---- Data for analysis
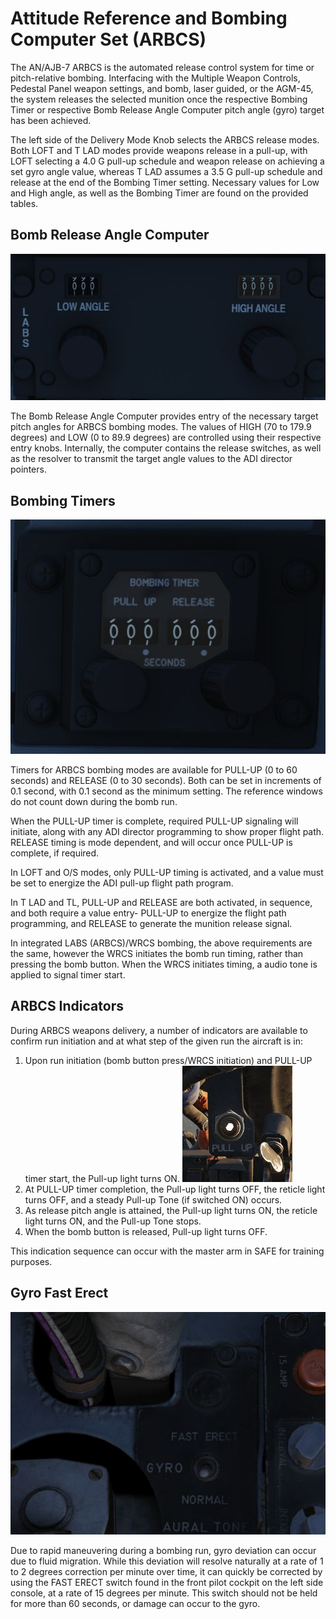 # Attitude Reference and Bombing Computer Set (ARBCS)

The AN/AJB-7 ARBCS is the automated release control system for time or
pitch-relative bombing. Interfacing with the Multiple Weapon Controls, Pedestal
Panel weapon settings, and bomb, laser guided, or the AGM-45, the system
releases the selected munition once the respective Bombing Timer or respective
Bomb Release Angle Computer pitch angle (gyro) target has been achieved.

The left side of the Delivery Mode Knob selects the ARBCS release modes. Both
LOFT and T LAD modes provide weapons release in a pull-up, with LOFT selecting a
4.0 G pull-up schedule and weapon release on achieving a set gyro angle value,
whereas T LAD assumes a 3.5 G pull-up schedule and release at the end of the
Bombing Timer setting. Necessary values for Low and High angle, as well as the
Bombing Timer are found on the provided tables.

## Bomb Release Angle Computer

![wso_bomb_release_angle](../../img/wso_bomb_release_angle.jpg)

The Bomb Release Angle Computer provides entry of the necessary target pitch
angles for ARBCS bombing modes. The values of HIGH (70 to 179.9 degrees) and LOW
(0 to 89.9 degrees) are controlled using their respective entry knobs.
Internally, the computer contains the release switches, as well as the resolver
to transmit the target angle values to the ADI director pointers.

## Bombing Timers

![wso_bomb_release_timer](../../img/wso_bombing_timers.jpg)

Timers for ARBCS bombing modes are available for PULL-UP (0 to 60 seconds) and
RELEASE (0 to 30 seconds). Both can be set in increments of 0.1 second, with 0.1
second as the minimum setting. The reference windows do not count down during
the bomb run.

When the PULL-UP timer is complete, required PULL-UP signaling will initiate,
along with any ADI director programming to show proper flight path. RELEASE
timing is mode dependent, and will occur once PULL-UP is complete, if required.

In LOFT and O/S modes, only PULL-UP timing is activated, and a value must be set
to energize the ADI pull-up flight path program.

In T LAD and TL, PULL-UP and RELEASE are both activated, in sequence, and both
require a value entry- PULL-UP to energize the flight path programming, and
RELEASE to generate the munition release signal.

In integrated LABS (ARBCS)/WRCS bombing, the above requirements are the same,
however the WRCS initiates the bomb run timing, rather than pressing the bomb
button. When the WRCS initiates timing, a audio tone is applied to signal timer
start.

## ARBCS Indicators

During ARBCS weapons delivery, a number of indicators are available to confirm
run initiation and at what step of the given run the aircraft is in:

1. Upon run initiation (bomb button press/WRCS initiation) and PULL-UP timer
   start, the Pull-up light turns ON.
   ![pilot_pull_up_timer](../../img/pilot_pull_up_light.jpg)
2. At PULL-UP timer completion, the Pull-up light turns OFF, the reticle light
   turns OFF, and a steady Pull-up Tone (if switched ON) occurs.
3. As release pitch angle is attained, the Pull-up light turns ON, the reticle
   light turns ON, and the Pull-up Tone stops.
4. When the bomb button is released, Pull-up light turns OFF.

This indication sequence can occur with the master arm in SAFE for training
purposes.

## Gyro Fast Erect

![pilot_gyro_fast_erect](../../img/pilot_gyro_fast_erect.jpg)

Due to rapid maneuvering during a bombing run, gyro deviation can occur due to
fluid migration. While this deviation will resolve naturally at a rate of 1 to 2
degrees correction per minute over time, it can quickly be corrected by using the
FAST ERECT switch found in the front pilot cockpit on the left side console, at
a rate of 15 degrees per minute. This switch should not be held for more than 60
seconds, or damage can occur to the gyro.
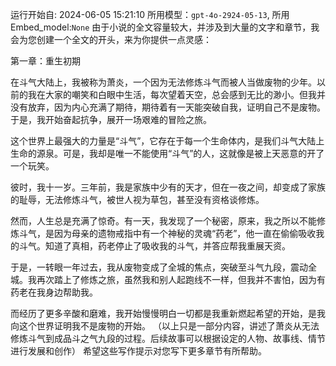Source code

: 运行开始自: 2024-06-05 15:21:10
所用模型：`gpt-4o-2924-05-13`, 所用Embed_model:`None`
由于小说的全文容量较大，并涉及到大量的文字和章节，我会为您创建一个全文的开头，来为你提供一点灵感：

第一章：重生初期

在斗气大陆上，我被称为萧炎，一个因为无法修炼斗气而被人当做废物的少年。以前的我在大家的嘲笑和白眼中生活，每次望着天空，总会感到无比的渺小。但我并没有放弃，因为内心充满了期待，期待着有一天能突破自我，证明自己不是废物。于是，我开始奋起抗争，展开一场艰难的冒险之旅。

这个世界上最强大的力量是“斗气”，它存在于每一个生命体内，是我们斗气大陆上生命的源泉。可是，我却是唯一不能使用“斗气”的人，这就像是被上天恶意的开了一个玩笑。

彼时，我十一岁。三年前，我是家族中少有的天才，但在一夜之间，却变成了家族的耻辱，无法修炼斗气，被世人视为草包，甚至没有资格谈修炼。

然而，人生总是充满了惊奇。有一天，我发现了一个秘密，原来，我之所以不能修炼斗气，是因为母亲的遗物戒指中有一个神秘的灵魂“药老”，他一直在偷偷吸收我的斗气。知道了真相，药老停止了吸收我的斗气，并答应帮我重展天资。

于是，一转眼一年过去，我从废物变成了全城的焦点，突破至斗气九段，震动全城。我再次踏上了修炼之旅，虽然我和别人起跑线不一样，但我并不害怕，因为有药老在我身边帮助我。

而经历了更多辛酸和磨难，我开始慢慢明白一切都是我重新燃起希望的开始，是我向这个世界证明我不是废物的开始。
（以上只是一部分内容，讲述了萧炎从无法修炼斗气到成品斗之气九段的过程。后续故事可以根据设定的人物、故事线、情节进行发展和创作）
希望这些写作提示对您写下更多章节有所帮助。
--------
---- Data for analysis
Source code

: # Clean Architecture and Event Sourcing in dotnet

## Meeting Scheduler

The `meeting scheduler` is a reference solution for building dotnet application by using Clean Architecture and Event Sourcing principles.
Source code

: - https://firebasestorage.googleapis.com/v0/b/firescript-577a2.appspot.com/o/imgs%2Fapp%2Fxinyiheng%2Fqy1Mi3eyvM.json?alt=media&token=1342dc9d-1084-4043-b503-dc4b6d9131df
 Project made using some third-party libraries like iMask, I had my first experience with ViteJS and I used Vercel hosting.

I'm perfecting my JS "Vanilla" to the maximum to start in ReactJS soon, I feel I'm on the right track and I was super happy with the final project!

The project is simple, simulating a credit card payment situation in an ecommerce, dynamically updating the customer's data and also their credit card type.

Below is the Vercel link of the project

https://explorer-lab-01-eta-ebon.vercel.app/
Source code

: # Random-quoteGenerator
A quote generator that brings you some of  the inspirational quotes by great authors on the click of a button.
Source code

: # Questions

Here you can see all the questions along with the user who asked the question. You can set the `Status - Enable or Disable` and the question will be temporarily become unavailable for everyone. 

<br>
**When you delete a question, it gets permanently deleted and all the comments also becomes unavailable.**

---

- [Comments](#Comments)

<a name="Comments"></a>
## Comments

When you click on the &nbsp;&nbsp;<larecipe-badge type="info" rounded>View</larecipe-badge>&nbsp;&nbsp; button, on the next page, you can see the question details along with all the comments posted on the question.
--------
---- Data for analysis
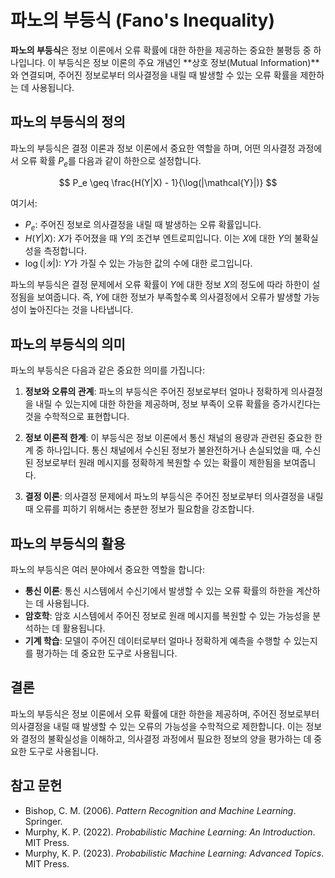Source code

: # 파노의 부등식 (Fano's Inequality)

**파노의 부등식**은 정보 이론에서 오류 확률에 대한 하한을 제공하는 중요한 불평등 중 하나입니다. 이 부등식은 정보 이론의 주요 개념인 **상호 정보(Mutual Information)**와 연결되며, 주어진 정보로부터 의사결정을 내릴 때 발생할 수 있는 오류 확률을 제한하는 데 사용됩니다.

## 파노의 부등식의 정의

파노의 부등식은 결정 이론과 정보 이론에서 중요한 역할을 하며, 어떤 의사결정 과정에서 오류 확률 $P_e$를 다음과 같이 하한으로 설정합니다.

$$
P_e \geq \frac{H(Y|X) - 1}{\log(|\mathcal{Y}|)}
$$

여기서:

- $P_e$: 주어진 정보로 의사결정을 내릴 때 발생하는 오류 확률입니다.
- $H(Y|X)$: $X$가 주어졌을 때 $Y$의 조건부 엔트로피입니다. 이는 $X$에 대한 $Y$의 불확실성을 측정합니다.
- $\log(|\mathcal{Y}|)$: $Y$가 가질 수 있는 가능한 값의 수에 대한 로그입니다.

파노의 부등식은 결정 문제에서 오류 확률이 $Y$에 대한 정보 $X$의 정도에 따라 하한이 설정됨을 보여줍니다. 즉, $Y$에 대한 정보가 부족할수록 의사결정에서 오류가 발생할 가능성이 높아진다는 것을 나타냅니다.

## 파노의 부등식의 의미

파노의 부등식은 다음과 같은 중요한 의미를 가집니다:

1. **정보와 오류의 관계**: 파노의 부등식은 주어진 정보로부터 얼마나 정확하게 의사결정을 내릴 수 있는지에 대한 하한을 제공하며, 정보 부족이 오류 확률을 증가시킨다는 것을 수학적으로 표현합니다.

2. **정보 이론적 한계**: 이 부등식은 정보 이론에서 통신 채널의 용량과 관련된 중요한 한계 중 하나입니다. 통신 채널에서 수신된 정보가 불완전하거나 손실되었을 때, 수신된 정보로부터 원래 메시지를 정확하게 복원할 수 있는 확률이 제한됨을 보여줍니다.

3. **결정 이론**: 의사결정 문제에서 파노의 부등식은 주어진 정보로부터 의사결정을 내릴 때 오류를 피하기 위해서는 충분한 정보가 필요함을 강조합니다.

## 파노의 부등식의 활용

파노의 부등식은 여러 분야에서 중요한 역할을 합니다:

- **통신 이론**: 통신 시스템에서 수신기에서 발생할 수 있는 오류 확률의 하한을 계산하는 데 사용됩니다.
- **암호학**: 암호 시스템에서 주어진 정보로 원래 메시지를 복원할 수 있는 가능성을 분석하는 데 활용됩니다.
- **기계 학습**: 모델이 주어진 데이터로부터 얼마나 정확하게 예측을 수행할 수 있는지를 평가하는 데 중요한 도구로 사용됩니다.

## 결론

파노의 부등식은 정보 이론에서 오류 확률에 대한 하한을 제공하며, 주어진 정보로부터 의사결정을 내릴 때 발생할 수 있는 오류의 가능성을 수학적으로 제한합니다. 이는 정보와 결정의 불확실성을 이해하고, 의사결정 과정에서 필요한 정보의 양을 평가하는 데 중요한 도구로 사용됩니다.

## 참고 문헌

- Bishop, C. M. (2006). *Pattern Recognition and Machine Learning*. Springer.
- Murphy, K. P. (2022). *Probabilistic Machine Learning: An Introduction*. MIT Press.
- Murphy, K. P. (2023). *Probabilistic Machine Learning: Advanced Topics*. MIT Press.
--------
_Your instructions:_
From the records above, pull every line that has the string "click" and copy it.

_Written solution:_
A quote generator that brings you some of  the inspirational quotes by great authors on the click of a button.
When you click on the &nbsp;&nbsp;<larecipe-badge type="info" rounded>View</larecipe-badge>&nbsp;&nbsp; button, on the next page, you can see the question details along with all the comments posted on the question.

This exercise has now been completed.